Hampir sebulan terakhir, meski kota jarang turun salju, tapi karena suhu rendah, setiap kali turun selalu cukup deras. Maka daerah pinggiran selalu tampak seperti pepohonan yang diselimuti salju tipis.

“Tempat ini… indah sekali.”

“Aku juga merasa sangat indah.”

“Vila yang kamu maksud, yang di depan itu?” Yuci menunjuk ke suatu tempat sekitar puluhan meter di depan, “Vila Yungmei?”

“Iya, di sana.”

Karena akan bermain seharian, setelah mengantar, sopir pun langsung pergi.

Hari itu akhir pekan, dan tempat ini cukup terkenal sebagai destinasi wisata, jadi pengunjung lumayan ramai.

Tapi kebanyakan yang datang pasangan muda atau pasangan lansia, atau keluarga. Sangat jarang ada dua gadis muda seperti Yuci dan Lin Xiaoying datang bersama.

Vila ini memang gratis, tapi beberapa wahana memang berbayar.

Seperti sekarang, kebun bunga plum sepanjang sepuluh li.

Pengunjung yang tidak membayar hanya bisa mengambil foto dari koridor panjang di samping menggunakan ponsel atau kamera.

Yang sudah membayar, boleh masuk melewati pagar, berfoto di bawah bunga.

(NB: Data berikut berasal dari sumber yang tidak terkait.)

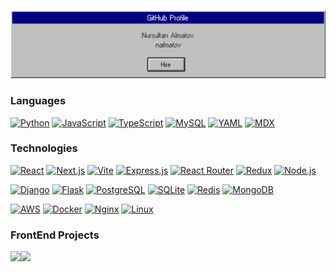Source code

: [![](https://raw.githubusercontent.com/nalmatov/nalmatov/main/github_banner.png)](#)<!-- If you want the template for my gif, email me! -->

### Languages

[![Python](https://img.shields.io/badge/Python-000?logo=python&logoColor=3776AB)](#)
[![JavaScript](https://img.shields.io/badge/JavaScript-000?logo=javascript&logoColor=F7DF1E)](#)
[![TypeScript](https://img.shields.io/badge/TypeScript-000?logo=typescript&logoColor=3178C6)](#)
[![MySQL](https://img.shields.io/badge/MySQL-000?logo=mysql&logoColor=4479A1)](#)
[![YAML](https://img.shields.io/badge/YAML-000?logo=yaml&logoColor=CB171E)](#)
[![MDX](https://img.shields.io/badge/MDX-000?logo=mdx&logoColor=1B1F24)](#)

### Technologies


[![React](https://img.shields.io/badge/React-000?logo=react&logoColor=61DAFB)](#)
[![Next.js](https://img.shields.io/badge/Next.js-000?logo=next.js&logoColor=white)](#)
[![Vite](https://img.shields.io/badge/Vite-000?logo=vite&logoColor=FFD62E)](#)
[![Express.js](https://img.shields.io/badge/Express.js-000?logo=express&logoColor=white)](#)
[![React Router](https://img.shields.io/badge/React_Router-000?logo=react-router&logoColor=CA4245)](#)
[![Redux](https://img.shields.io/badge/Redux-000?logo=redux&logoColor=764ABC)](#)
[![Node.js](https://img.shields.io/badge/Node.js-000?logo=node.js&logoColor=339933)](#)

[![Django](https://img.shields.io/badge/Django-000?logo=django&logoColor=white)](#)
[![Flask](https://img.shields.io/badge/Flask-000?logo=flask&logoColor=white)](#)
[![PostgreSQL](https://img.shields.io/badge/PostgreSQL-000?logo=postgresql&logoColor=336791)](#)
[![SQLite](https://img.shields.io/badge/SQLite-000?logo=sqlite&logoColor=003B57)](#)
[![Redis](https://img.shields.io/badge/Redis-000?logo=redis&logoColor=DC382D)](#)
[![MongoDB](https://img.shields.io/badge/MongoDB-000?logo=mongodb&logoColor=47A248)](#)

[![AWS](https://img.shields.io/badge/AWS-000?logo=amazon-aws&logoColor=FF9900)](#)
[![Docker](https://img.shields.io/badge/Docker-000?logo=docker&logoColor=2496ED)](#)
[![Nginx](https://img.shields.io/badge/Nginx-000?logo=nginx&logoColor=009639)](#)
[![Linux](https://img.shields.io/badge/Linux-000?logo=linux&logoColor=FCC624)](#)

<!-- ### Full Stack Projects

[![](https://img.shields.io/badge/-🧬%20My%20Website-000)](https://github.com/adamalston/v2)
[![](https://img.shields.io/badge/-🦠%20COVID‑19%20Dashboard-000)](https://github.com/adamalston/COVID-19-Dashboard)
[![](https://img.shields.io/badge/-📝%20Summarizer-000)](https://github.com/adamalston/Summarizer)
[![](https://img.shields.io/badge/-🔬%20Overwatch-000)](https://github.com/adamalston/overwatch)
[![](https://img.shields.io/badge/-🛰%20KubeSat-000)](https://github.com/adamalston/kubesat)
[![](https://img.shields.io/badge/-🔊%20Voice%20Poker-000)](https://github.com/adamalston/Poker)
[![](https://img.shields.io/badge/-🗺%20PokémonGo%20Map-000)](https://github.com/adamalston/PokemonGo-Map)
-->

### FrontEnd Projects

<img height="137px" src="https://github-readme-stats.vercel.app/api?username=nalmatov&hide=contribs,prs&hide_title=true&theme=github_dark"/><img height="137px" src="https://github-readme-stats.vercel.app/api/top-langs/?username=nalmatov&hide=html,css,scss&hide_title=true&layout=compact&langs_count=6&theme=github_dark" />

Yuci dan Lin Xiaoying tidak masalah soal biaya, jadi mereka langsung membayar dan menerobos lautan bunga.

Gadis cantik dan bunga, manusia lebih memesona daripada bunga.

Yuci tak tahan ingin memotret Lin Xiaoying, “Xiaoying, berdiri yang bagus, ya, di bawah pohon itu, aku mau fotoin kamu!”

“Baik, kakak, gaya apa?”

“Bersandar di pohon saja.”

Angin bertiup, hujan kelopak bunga plum dan salju putih berguguran bersama, Yuci mengabadikan keindahan itu dengan ponsel.

Ia menatap layar ponselnya yang menampilkan gambar cantik itu, bibirnya tersenyum, hatinya penuh kebanggaan.

Siapa bilang cowok nggak bisa jago motret?

Ia memotret dengan sangat baik!

Namun Yuci tidak tahu, saat ia melihat pemandangan salju terbaik hasil jepretannya, “pemandangan salju” itu juga sedang memandang dirinya yang paling indah.

Begitu mendengar suara, sang gadis yang tadinya berada jauh di bawah pohon sana langsung berlari menghampiri.

“Kakak!”

Ia merentangkan tangan, Yuci pun tanpa sadar ikut merentangkan tangannya.

Di luar, jaket bulu terasa dingin, tapi pelukan itu sangat hangat.

Setelah itu, Yuci dan Xiaoying berfoto berdua di kebun bunga plum, juga meninggalkan banyak… ciuman.

Ciuman di salju.

Pelukan di bawah bunga.

Ah, sekarang aku tahu kenapa novel-novel romantis suka menulis adegan seperti ini.

Karena memang sangat indah.

Bunga-bunga yang indah membuat orang yang dicintai tampak semakin menawan.

Setelah dua hari bersenang-senang di luar, hubungan mereka jadi semakin dekat.

Setelah merasa rileks, tibalah saat ujian tengah semester Lin Xiaoying.

Sebelum berpisah, Xiaoying tampak berat hati, “Oh ya kakak, aku belum pernah tanya, kamu mau kuliah di mana nanti?”

“Hah?”

“……”

Nilai yang buruk, mau masuk universitas mana?

Ini pertanyaan yang agak sulit.

“Aku sendiri juga belum tahu.” Tapi mengingat sekolah-sekolah tempat ayah pernah berinvestasi, selain kuliah ke luar negeri, kemungkinan terbesar adalah…

“Mungkin aku akan ambil ekonomi di Universitas H.”

Universitas H?

“Aku mengerti.”

Universitas H.

Langkah selanjutnya dalam hidup pun sudah ditentukan.

-

Waktu berlalu begitu saja di antara keintiman Yuci dan Lin Xiaoying.

Karena di sekolah, mereka tak sebebas saat di luar.

Paling-paling hanya bisa sedikit bermesraan saat malam larut dan sepi.

Tapi…

Tak lama lagi mereka tak perlu menahan diri.

Karena liburan musim dingin akan segera tiba.

Liburan selama 20 hari.

Yuci dan Lin Xiaoying bahkan sudah memutuskan meluangkan enam hari untuk melakukan perjalanan lintas provinsi bersama.

Namun, di akhir semester, timbul masalah kecil.

Setelah berkali-kali gagal mendekati Xiaoying, Leng Xing akhirnya menyatakan cinta pada malam sebelum liburan.

“Lin Xiaoying, kamu tidak perlu terus berusaha agar pantas untukku.”

“Aku suka padamu.”

“Aku setuju kamu jadi pacarku.”

“……”

Emmm?

Lin Xiaoying mengangkat kepala, “Leng Xing, kamu sudah gila?”